• [Your objective]
Your answer is a number only: how many lines in the data below contain "Naroon"?
─── Recorded information ───
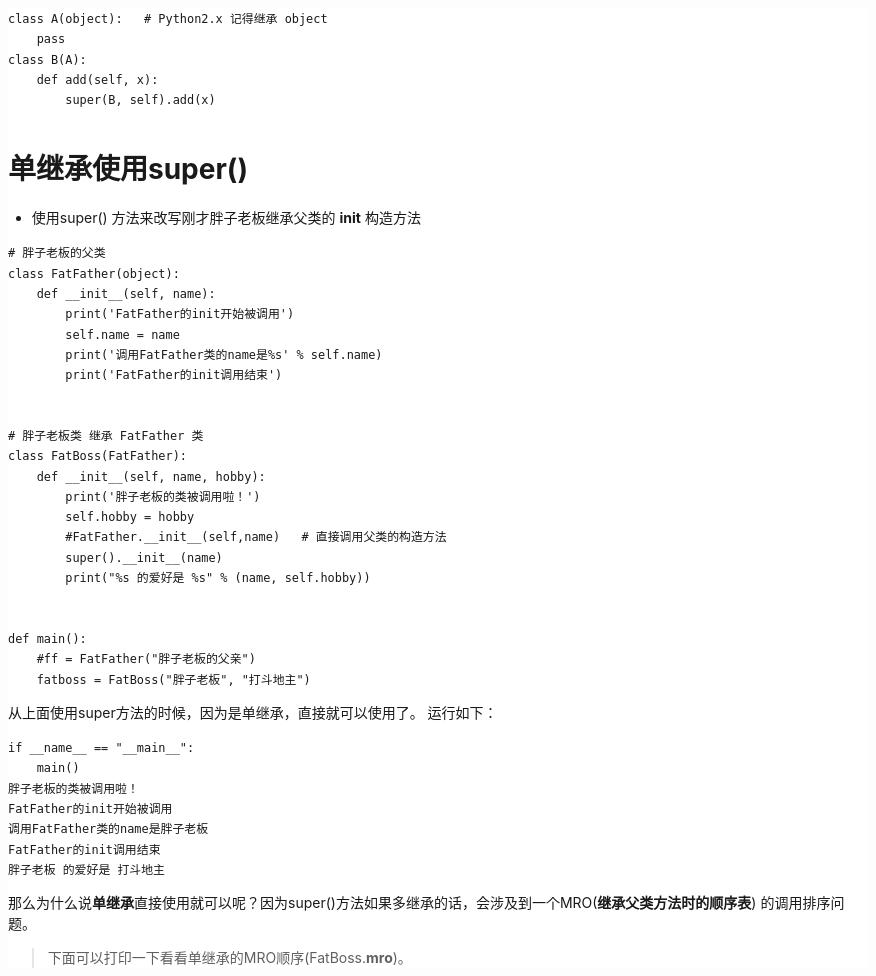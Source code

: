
 ```
class A(object):   # Python2.x 记得继承 object
    pass
class B(A):
    def add(self, x):
        super(B, self).add(x)
```

# 单继承使用super()

- 使用super() 方法来改写刚才胖子老板继承父类的 **init** 构造方法

```
# 胖子老板的父类
class FatFather(object):
    def __init__(self, name):
        print('FatFather的init开始被调用')
        self.name = name
        print('调用FatFather类的name是%s' % self.name)
        print('FatFather的init调用结束')


# 胖子老板类 继承 FatFather 类
class FatBoss(FatFather):
    def __init__(self, name, hobby):
        print('胖子老板的类被调用啦！')
        self.hobby = hobby
        #FatFather.__init__(self,name)   # 直接调用父类的构造方法
        super().__init__(name)
        print("%s 的爱好是 %s" % (name, self.hobby))


def main():
    #ff = FatFather("胖子老板的父亲")
    fatboss = FatBoss("胖子老板", "打斗地主")
```

从上面使用super方法的时候，因为是单继承，直接就可以使用了。
运行如下：

```
if __name__ == "__main__":
    main()
胖子老板的类被调用啦！
FatFather的init开始被调用
调用FatFather类的name是胖子老板
FatFather的init调用结束
胖子老板 的爱好是 打斗地主
```

那么为什么说**单继承**直接使用就可以呢？因为super()方法如果多继承的话，会涉及到一个MRO(**继承父类方法时的顺序表**) 的调用排序问题。

> 下面可以打印一下看看单继承的MRO顺序(FatBoss.**mro**)。
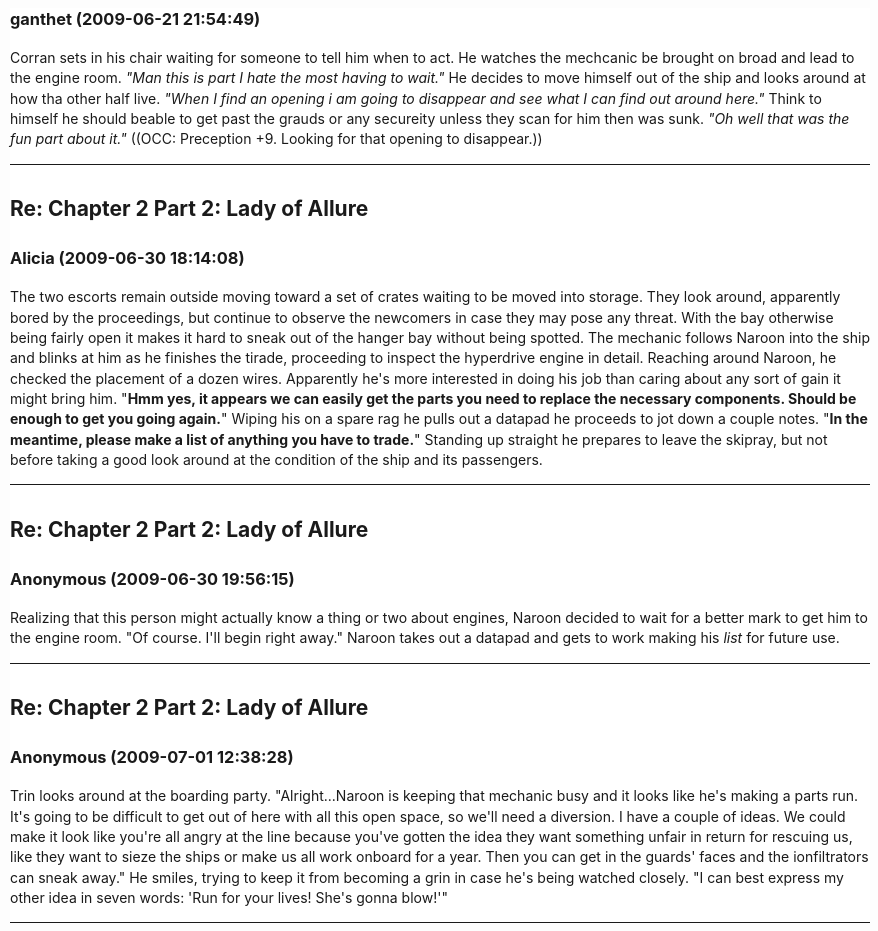 ### **ganthet** (2009-06-21 21:54:49)

Corran sets in his chair waiting for someone to tell him when to act. He watches the mechcanic be brought on broad and lead to the engine room. *"Man this is part I hate the most having to wait."* He decides to move himself out of the ship and looks around at how tha other half live. *"When I find an opening i am going to disappear and see what I can find out around here."* Think to himself he should beable to get past the grauds or any secureity unless they scan for him then was sunk. *"Oh well that was the fun part about it."*
((OCC: Preception +9. Looking for that opening to disappear.))

---

## Re: Chapter 2 Part 2: Lady of Allure

### **Alicia** (2009-06-30 18:14:08)

The two escorts remain outside moving toward a set of crates waiting to be moved into storage. They look around, apparently bored by the proceedings, but continue to observe the newcomers in case they may pose any threat. With the bay otherwise being fairly open it makes it hard to sneak out of the hanger bay without being spotted.
The mechanic follows Naroon into the ship and blinks at him as he finishes the tirade, proceeding to inspect the hyperdrive engine in detail. Reaching around Naroon, he checked the placement of a dozen wires. Apparently he's more interested in doing his job than caring about any sort of gain it might bring him.
"**Hmm yes, it appears we can easily get the parts you need to replace the necessary components. Should be enough to get you going again.**" Wiping his on a spare rag he pulls out a datapad he proceeds to jot down a couple notes. "**In the meantime, please make a list of anything you have to trade.**" Standing up straight he prepares to leave the skipray, but not before taking a good look around at the condition of the ship and its passengers.

---

## Re: Chapter 2 Part 2: Lady of Allure

### **Anonymous** (2009-06-30 19:56:15)

Realizing that this person might actually know a thing or two about engines, Naroon decided to wait for a better mark to get him to the engine room.
"Of course. I'll begin right away."
Naroon takes out a datapad and gets to work making his *list* for future use.

---

## Re: Chapter 2 Part 2: Lady of Allure

### **Anonymous** (2009-07-01 12:38:28)

Trin looks around at the boarding party. "Alright...Naroon is keeping that mechanic busy and it looks like he's making a parts run. It's going to be difficult to get out of here with all this open space, so we'll need a diversion. I have a couple of ideas. We could make it look like you're all angry at the line because you've gotten the idea they want something unfair in return for rescuing us, like they want to sieze the ships or make us all work onboard for a year. Then you can get in the guards' faces and the ionfiltrators can sneak away."
He smiles, trying to keep it from becoming a grin in case he's being watched closely. "I can best express my other idea in seven words: 'Run for your lives! She's gonna blow!'"

---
───
• [Solution]
4